Cette politique partiale a généré au fil des années des tensions, source
de conflits armés et de combats de rue qui n’en finissent pas
d’alimenter les journaux télévisés, et qui provoquent, en moyenne 500 morts arabes par jour.
Cette politique, inscrite dans la durée,
a été être mise en œuvre avec l’appui d’acteurs locaux. Toutefois, une
accélération s’est opérée après la chute du Mur de Berlin, vécue comme
un événement historique, ce qui est évidemment le cas, mais qui a marqué
l’avènement d’une stratégie agressive et méprisante à l’égard du
Proche-Orient.
L’URSS ayant disparu, les pays de la
région ne pouvaient plus rien espérer comme autre salut que de s’en
remettre à la volonté occidentale, et notamment à celle des États-Unis.
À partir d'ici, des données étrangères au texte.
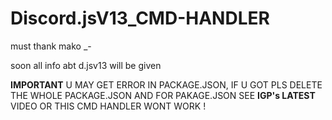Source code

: # Discord.jsV13_CMD-HANDLER
must thank mako _-

soon all info abt d.jsv13 will be given 


**IMPORTANT**
U MAY GET ERROR IN PACKAGE.JSON, IF U GOT PLS DELETE THE WHOLE PACKAGE.JSON AND 
FOR PAKAGE.JSON SEE **IGP's LATEST** VIDEO OR THIS CMD HANDLER WONT WORK !
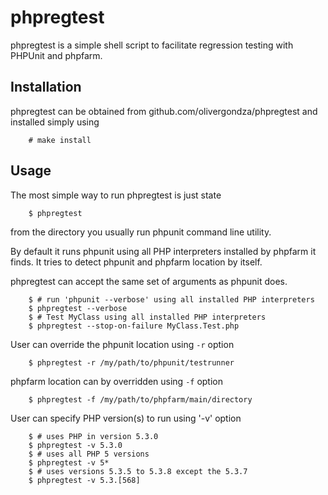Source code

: phpregtest
==========

phpregtest is a simple shell script to facilitate regression testing with
PHPUnit and phpfarm.

Installation
------------

phpregtest can be obtained from github.com/olivergondza/phpregtest and
installed simply using

        # make install

Usage
-----

The most simple way to run phpregtest is just state

        $ phpregtest

from the directory you usually run phpunit command line utility.

By default it runs phpunit using all PHP interpreters installed by phpfarm
it finds. It tries to detect phpunit and phpfarm location by itself.

phpregtest can accept the same set of arguments as phpunit does.

        $ # run 'phpunit --verbose' using all installed PHP interpreters
        $ phpregtest --verbose
        $ # Test MyClass using all installed PHP interpreters
        $ phpregtest --stop-on-failure MyClass.Test.php

User can override the phpunit location using `-r` option

        $ phpregtest -r /my/path/to/phpunit/testrunner

phpfarm location can by overridden  using `-f` option

        $ phpregtest -f /my/path/to/phpfarm/main/directory

User can specify PHP version(s) to run using '-v' option

        $ # uses PHP in version 5.3.0
        $ phpregtest -v 5.3.0
        $ # uses all PHP 5 versions
        $ phpregtest -v 5*
        $ # uses versions 5.3.5 to 5.3.8 except the 5.3.7
        $ phpregtest -v 5.3.[568]
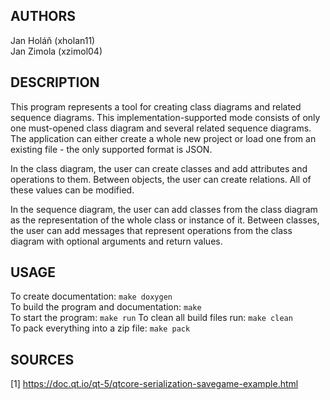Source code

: ## AUTHORS
Jan Holáň (xholan11) \
Jan Zimola (xzimol04)

## DESCRIPTION
This program represents a tool for creating class diagrams and related sequence diagrams.
This implementation-supported mode consists of only one must-opened class diagram and several related sequence diagrams.
The application can either create a whole new project or load one from an existing file - the only supported format is JSON.

In the class diagram, the user can create classes and add attributes and operations to them. Between objects, the user can create relations. All of these values can be modified.

In the sequence diagram, the user can add classes from the class diagram as the representation of the whole class or instance of it. Between classes, the user can add messages that represent operations from the class diagram with optional arguments and return values.
## USAGE

To create documentation:
`make doxygen` \
To build the program and documentation: `make` \
To start the program: `make run`
To clean all build files run: `make clean`\
To pack everything into a zip file: `make pack`


## SOURCES
[1] https://doc.qt.io/qt-5/qtcore-serialization-savegame-example.html

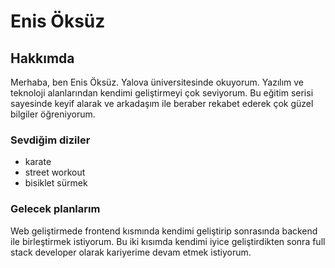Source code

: # Enis Öksüz

## Hakkımda

Merhaba, ben Enis Öksüz. Yalova üniversitesinde okuyorum. Yazılım ve teknoloji alanlarından kendimi geliştirmeyi çok seviyorum. Bu eğitim serisi sayesinde keyif alarak ve arkadaşım ile beraber rekabet ederek çok güzel bilgiler öğreniyorum.

### Sevdiğim diziler

- karate
- street workout
- bisiklet sürmek

### Gelecek planlarım

Web geliştirmede frontend kısmında kendimi geliştirip sonrasında backend ile birleştirmek istiyorum. Bu iki kısımda kendimi iyice geliştirdikten sonra full stack developer olarak kariyerime devam etmek istiyorum.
Au lieu de tirer profit de cette position privilégiée d’arbitre, ces
derniers et certains pays occidentaux allaient privilégier l’écrasement
et la domination du « Proche-Orient élargi », à travers des
interventions directes en Irak, en Afghanistan, mais également au Liban,
au Yémen, dans le Maghreb avec l’intention déclarée d’intervenir en
Syrie et en Iran.
Les États-Unis savent, depuis les années
soixante dix, suite au choc pétrolier, qu’ils doivent contrôler les
sources de matières premières, tout particulièrement celles du pétrole,
ainsi que les voies d’acheminement de ces ressources, car ils ont fait
l’amère expérience de découvrir cette nécessité vitale tant pour leur
économie que pour le confort de leurs citoyens.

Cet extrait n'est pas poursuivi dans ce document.